YOUR GOAL
Repeat all of the data exactly. Leave nothing out.

*** Opening of THE DATA ***

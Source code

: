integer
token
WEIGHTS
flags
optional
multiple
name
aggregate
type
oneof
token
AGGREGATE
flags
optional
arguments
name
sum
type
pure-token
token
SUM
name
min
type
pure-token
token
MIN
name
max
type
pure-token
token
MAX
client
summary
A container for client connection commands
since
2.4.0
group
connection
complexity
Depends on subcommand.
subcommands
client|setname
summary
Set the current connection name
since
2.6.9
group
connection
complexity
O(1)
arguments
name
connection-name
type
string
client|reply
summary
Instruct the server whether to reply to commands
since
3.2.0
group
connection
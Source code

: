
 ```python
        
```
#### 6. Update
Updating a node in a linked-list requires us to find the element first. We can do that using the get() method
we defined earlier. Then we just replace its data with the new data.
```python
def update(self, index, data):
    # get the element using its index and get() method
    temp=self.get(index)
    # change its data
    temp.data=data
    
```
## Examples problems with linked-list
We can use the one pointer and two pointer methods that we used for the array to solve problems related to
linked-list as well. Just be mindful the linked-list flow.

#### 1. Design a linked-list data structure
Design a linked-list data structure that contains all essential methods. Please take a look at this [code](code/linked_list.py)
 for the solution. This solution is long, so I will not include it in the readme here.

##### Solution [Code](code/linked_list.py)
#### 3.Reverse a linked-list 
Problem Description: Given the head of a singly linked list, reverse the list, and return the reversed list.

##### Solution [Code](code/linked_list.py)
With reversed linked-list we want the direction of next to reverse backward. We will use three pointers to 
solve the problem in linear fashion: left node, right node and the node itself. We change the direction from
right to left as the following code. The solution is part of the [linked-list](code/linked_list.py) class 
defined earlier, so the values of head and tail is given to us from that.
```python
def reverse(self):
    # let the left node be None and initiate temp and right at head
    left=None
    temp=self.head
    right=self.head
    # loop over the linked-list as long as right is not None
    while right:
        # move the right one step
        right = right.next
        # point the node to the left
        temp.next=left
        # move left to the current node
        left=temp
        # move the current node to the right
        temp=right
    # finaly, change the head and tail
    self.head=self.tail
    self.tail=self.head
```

*** Close of THE DATA ***

ANSWER TO THE PROBLEM
Source code

:integer
token
WEIGHTS
flags
optional
multiple
name
aggregate
type
oneof
token
AGGREGATE
flags
optional
arguments
name
sum
type
pure-token
token
SUM
name
min
type
pure-token
token
MIN
name
max
type
pure-token
token
MAX
client
summary
A container for client connection commands
since
2.4.0
group
connection
complexity
Depends on subcommand.
subcommands
client|setname
summary
Set the current connection name
since
2.6.9
group
connection
complexity
O(1)
arguments
name
connection-name
type
string
client|reply
summary
Instruct the server whether to reply to commands
since
3.2.0
group
connection
Source code

:
 ```python
        
```
#### 6. Update
Updating a node in a linked-list requires us to find the element first. We can do that using the get() method
we defined earlier. Then we just replace its data with the new data.
```python
def update(self, index, data):
    # get the element using its index and get() method
    temp=self.get(index)
    # change its data
    temp.data=data
    
```
## Examples problems with linked-list
We can use the one pointer and two pointer methods that we used for the array to solve problems related to
linked-list as well. Just be mindful the linked-list flow.

#### 1. Design a linked-list data structure
Design a linked-list data structure that contains all essential methods. Please take a look at this [code](code/linked_list.py)
 for the solution. This solution is long, so I will not include it in the readme here.

##### Solution [Code](code/linked_list.py)
#### 3.Reverse a linked-list 
Problem Description: Given the head of a singly linked list, reverse the list, and return the reversed list.

##### Solution [Code](code/linked_list.py)
With reversed linked-list we want the direction of next to reverse backward. We will use three pointers to 
solve the problem in linear fashion: left node, right node and the node itself. We change the direction from
right to left as the following code. The solution is part of the [linked-list](code/linked_list.py) class 
defined earlier, so the values of head and tail is given to us from that.
```python
def reverse(self):
    # let the left node be None and initiate temp and right at head
    left=None
    temp=self.head
    right=self.head
    # loop over the linked-list as long as right is not None
    while right:
        # move the right one step
        right = right.next
        # point the node to the left
        temp.next=left
        # move left to the current node
        left=temp
        # move the current node to the right
        temp=right
    # finaly, change the head and tail
    self.head=self.tail
    self.tail=self.head
```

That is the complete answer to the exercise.